C’era una volta, che tornare era un piacere. Di lontano, l’Italia si giungeva a idealizzarla. Nostalgie e indifferenze, attese e delusioni si bilanciavano. M’ero abituato a trovarla lieta, rumorosa, affaccendata in una scombinata vitalità, incosciente delle sue contraddizioni: di cui la principale, tuttavia, quella tra il declino delle istituzioni pubbliche e l’apparente felicità dei singoli, finì per non apparirmi più tale. Conclusi che negli ultimi anni di questo dopo guerra s’era finalmente compiuta l’identificazione tra l’assetto politico del nostro popolo e la vocazione segreta della sua anima: l’arte di arrangiarsi, il gusto dell’improvvisazione, il culto atavico della capriola compiuta con destrezza, anche se non sempre con ortodossia morale: un pragmatismo privato e ingegnoso che si esprimeva in una libertà dispersiva, parente stretta dell’anarchia. Ci eravamo scrollati di dosso ogni residuo di discipline ereditate, sulla sfondo della scoperta rudimentale, ora irritante, ora commovente, dell’economia moderna.

L’assenza dello Stato, delle sue tangibili emanazioni, di un dovere, di una responsabilità collettiva, aveva liberato gl’italiani del peso fastidioso di fardelli, missioni, come si diceva, storiche. E la sofferenza dei pochi che di ciò pativano come di una umiliazione e abdicazione, restava incompresa ai più, spartiacque di una irrimediabile incomprensione reciproca. Questo popolo appariva intimamente contento della sua anarchia che, tolti brevi interregni, era quella di sempre: premiata, tuttavia (ecco la vera novità), da qualche sollievo materiale, principio di un vivere tollerabile per molti. Anarchica, indisciplinata, ottimista, apparve perciò l’espansione, come anarchiche e rissose erano state le epoche di necessità e penuria. Questa vacanza in massa, quest’assenza smemorata e trafficona, realizzavano non soltanto gl’istinti peggiori del carattere nazionale, ma anche i migliori: la laboriosità, la prontezza dell’impegno, la tolleranza, l’umanità.
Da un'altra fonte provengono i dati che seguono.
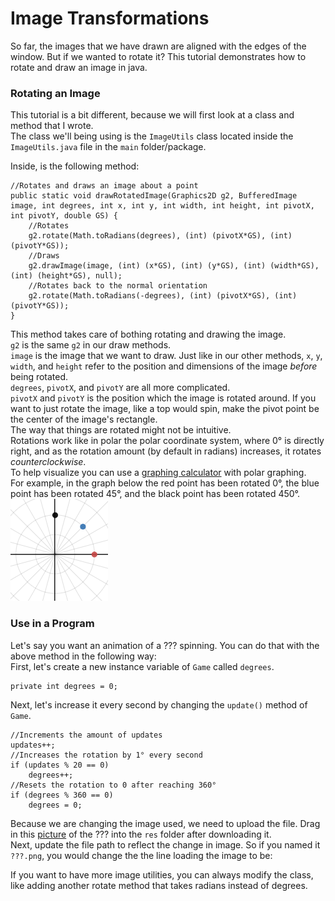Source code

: # Image Transformations

So far, the images that we have drawn are aligned with the edges of the window. But if we wanted to rotate it? This tutorial demonstrates how to rotate and draw an image in java.  

### Rotating an Image

This tutorial is a bit different, because we will first look at a class and method that I wrote.  
The class we'll being using is the `ImageUtils` class located inside the `ImageUtils.java` file in the `main` folder/package.  

Inside, is the following method:  

    //Rotates and draws an image about a point
    public static void drawRotatedImage(Graphics2D g2, BufferedImage image, int degrees, int x, int y, int width, int height, int pivotX, int pivotY, double GS) {
        //Rotates
        g2.rotate(Math.toRadians(degrees), (int) (pivotX*GS), (int) (pivotY*GS));
        //Draws
        g2.drawImage(image, (int) (x*GS), (int) (y*GS), (int) (width*GS), (int) (height*GS), null);
        //Rotates back to the normal orientation
        g2.rotate(Math.toRadians(-degrees), (int) (pivotX*GS), (int) (pivotY*GS));
    }
    
This method takes care of bothing rotating and drawing the image.  
`g2` is the same `g2` in our draw methods.  
`image` is the image that we want to draw. 
Just like in our other methods, `x`, `y`, `width`, and `height` refer to the position and dimensions of the image *before* being rotated.  
`degrees`, `pivotX`, and `pivotY` are all more complicated.  
`pivotX` and `pivotY` is the position which the image is rotated around.  If you want to just rotate the image, like a top would spin, make the pivot point be the center of the image's rectangle.  
The way that things are rotated might not be intuitive.  
Rotations work like in polar the polar coordinate system, where 0° is directly right, and as the rotation amount (by default in radians) increases, it rotates *counterclockwise*.  
To help visualize you can use a [graphing calculator](https://www.desmos.com/calculator) with polar graphing.  
For example, in the graph below the red point has been rotated 0°, the blue point has been rotated 45°, and the black point has been rotated 450°.  
![Polar Graph](/Assets/polar_graph.png "Polar Graph")

### Use in a Program

Let's say you want an animation of a ??? spinning. You can do that with the above method in the following way:  
First, let's create a new instance variable of `Game` called `degrees`.  
    
    private int degrees = 0;

Next, let's increase it every second by changing the `update()` method of `Game`.  
    
    //Increments the amount of updates
    updates++;
    //Increases the rotation by 1° every second
    if (updates % 20 == 0)
        degrees++;
    //Resets the rotation to 0 after reaching 360°
    if (degrees % 360 == 0)
        degrees = 0;
        
Because we are changing the image used, we need to upload the file. Drag in this [picture](TEMP) of the ??? into the `res` folder after downloading it.  
Next, update the file path to reflect the change in image. So if you named it `???.png`, you would change the the line loading the image to be:
    
    

If you want to have more image utilities, you can always modify the class, like adding another rotate method that takes radians instead of degrees.
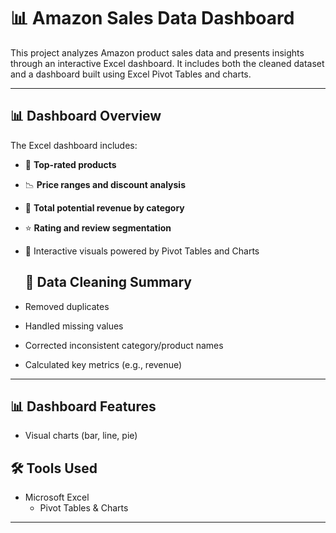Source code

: # 📊 Amazon Sales Data Dashboard

This project analyzes Amazon product sales data and presents insights through an interactive Excel dashboard. It includes both the cleaned dataset and a dashboard built using Excel Pivot Tables and charts.

---

## 📊 Dashboard Overview

The Excel dashboard includes:

- 📌 **Top-rated products**
- 📉 **Price ranges and discount analysis**
- 🛒 **Total potential revenue by category**
- ⭐ **Rating and review segmentation**
- 🎯 Interactive visuals powered by Pivot Tables and Charts

  ## 🧹 Data Cleaning Summary

- Removed duplicates
- Handled missing values
- Corrected inconsistent category/product names
- Calculated key metrics (e.g., revenue)
---
## 📊 Dashboard Features

- Visual charts (bar, line, pie)

## 🛠 Tools Used
- Microsoft Excel
  - Pivot Tables & Charts
---




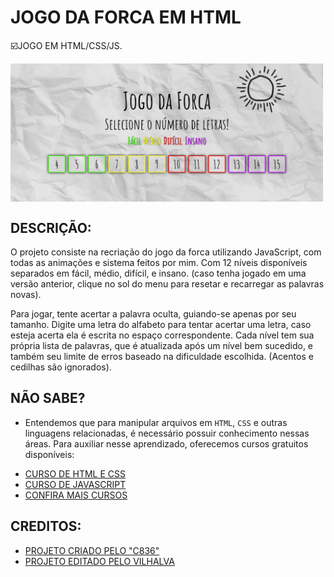 # JOGO DA FORCA EM HTML
☑️JOGO EM HTML/CSS/JS.

<img src="FOTO.png" align="center" width="500"> <br> 

## DESCRIÇÃO:
O projeto consiste na recriação do jogo da forca utilizando JavaScript, com todas as animações e sistema feitos por mim. Com 12 níveis disponíveis separados em fácil, médio, difícil, e insano.
(caso tenha jogado em uma versão anterior, clique no sol do menu para resetar e recarregar as palavras novas).

Para jogar, tente acertar a palavra oculta, guiando-se apenas por seu tamanho. Digite uma letra do alfabeto para tentar acertar uma letra, caso esteja acerta ela é escrita no espaço correspondente. Cada nível tem sua própria lista de palavras, que é atualizada após um nível bem sucedido, e também seu limite de erros baseado na dificuldade escolhida. (Acentos e cedilhas são ignorados).

## NÃO SABE?
- Entendemos que para manipular arquivos em `HTML`, `CSS` e outras linguagens relacionadas, é necessário possuir conhecimento nessas áreas. Para auxiliar nesse aprendizado, oferecemos cursos gratuitos disponíveis:
* [CURSO DE HTML E CSS](https://github.com/VILHALVA/CURSO-DE-HTML-E-CSS)
* [CURSO DE JAVASCRIPT](https://github.com/VILHALVA/CURSO-DE-JAVASCRIPT)
* [CONFIRA MAIS CURSOS](https://github.com/VILHALVA?tab=repositories&q=+topic:CURSO)

## CREDITOS:
- [PROJETO CRIADO PELO "C836"](https://github.com/C836/Jogo-da-forca)
- [PROJETO EDITADO PELO VILHALVA](https://github.com/VILHALVA)
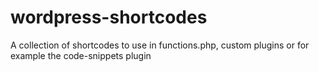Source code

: # wordpress-shortcodes
  
A collection of shortcodes to use in functions.php, custom plugins or for example the code-snippets plugin
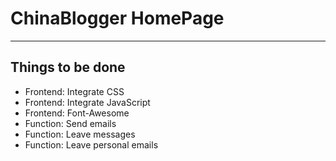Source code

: # ChinaBlogger HomePage
---
## Things to be done

* Frontend: Integrate CSS
* Frontend: Integrate JavaScript
* Frontend: Font-Awesome
* Function: Send emails
* Function: Leave messages
* Function: Leave personal emails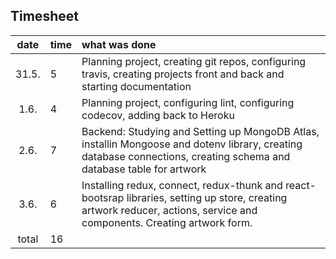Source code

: ## Timesheet

| date  | time | what was done  |
| :----:|:-----| :-----|
| 31.5. | 5    | Planning project, creating git repos, configuring travis, creating projects front and back and starting documentation 
| 1.6.  | 4    | Planning project, configuring lint, configuring codecov, adding back to Heroku |
| 2.6.  | 7    | Backend: Studying and Setting up MongoDB Atlas, installin Mongoose and dotenv library, creating database connections, creating schema and database table for artwork |
| 3.6.  | 6    | Installing redux, connect, redux-thunk and react-bootsrap libraries, setting up store, creating artwork reducer, actions, service and components. Creating artwork form. |
| total |  16    |    |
Ora, l’anarchia rimescola il fondo e il cielo è scuro. La dissoluzione dello Stato contagia fibre finora immuni. L’espansione è un ricordo.  Torni e ritrovi un paese esausto, infranto. Non che non fosse così due settimane fa. Ma l’interruzione rompe il ritmo dell’assuefazione. Le novità all’arrivo sono un inventario raccapricciante. Rotti i laghi, i fiumi, i canali, le rogge, per il “dissesto idrico”, figlio dell’incuria. Scuole aperte tra agitazioni di bambini pendolari e genitori manifestanti. Scioperi ed evasioni nelle carceri. Veleni a spasso, da Seveso a Manfredonia. Ospedali incredibili, malati senza cibo in balia di scioperanti, da Milano a Napoli, scandali a Pescara. Il racket dei Tir uccide un carabiniere; un avvocato romano aggredito e picchiato con moglie e figlia, in Piazza Santa Croce a Firenze, che non è il deserto, perché proprietario di una Rolls-Royce.

Torni, e trovi un ‘Italia torva, tetra. All’aeroporto, il nastro portabagagli si rompe. Si aspetta. Il milite della Finanza interroga: “Niente da dichiarare?” Rispondo di no. Intima “Apra quella valigia”. D’accordo. Sconosciuto, non posso pretendere che mi creda sulla parola. Ma non ha il diritto di darmi del bugiardo. Meglio fare aprire la valigia, senza domandare niente. All’obiezione, diventa sarcastico, invita a “declinare generalità”. L’autista del tassì è ingrugnato. Da una vettura accanto scaricano bagagli, basta una piccola manovra a scansarli. E invece, è un diluvio d’insulti, disgustosi, odiosi, che continua per un buon tratto, si placa in mezzo alla campagna, e riprende alle soglie della città. Alla stazione, è appena finito qualche sciopero. Un facchino prende con disgusto le valigie. Alla richiesta di portarle a una vettura verso il centro del convoglio, sbotta: “Che, nun so’ tutte uguali?”. In viaggio, arriva un giovanotto seccato con un carrettino di bibite. Gli lascio una mancia, considerando l’acquisto, generosa. Se ne va, più sdegnoso e seccato che mai, senza ringraziare. Mi guardo attorno: compagni di viaggio, la gente nei corridoi, la gente nei marciapiedi delle stazioni. Gente tetra, senza sorriso. Dov’è l’allegria incosciente che m’irritava? Attraverso, sulla dorsale ferroviaria, mezza Penisola. Mi pareva lieta senza ragione. Mi fa pena, così affranta. Un paio di mesi fa, un istituto d’indagine statistica disse che gl’italiani sono, in maggioranza, soddisfatti. Non credo che sia vero. Trovo, al ritorno, astio e tristezza. Mi chiedo se sia il presagio di qualche nuova sventura, o la incubazione di una ripresa.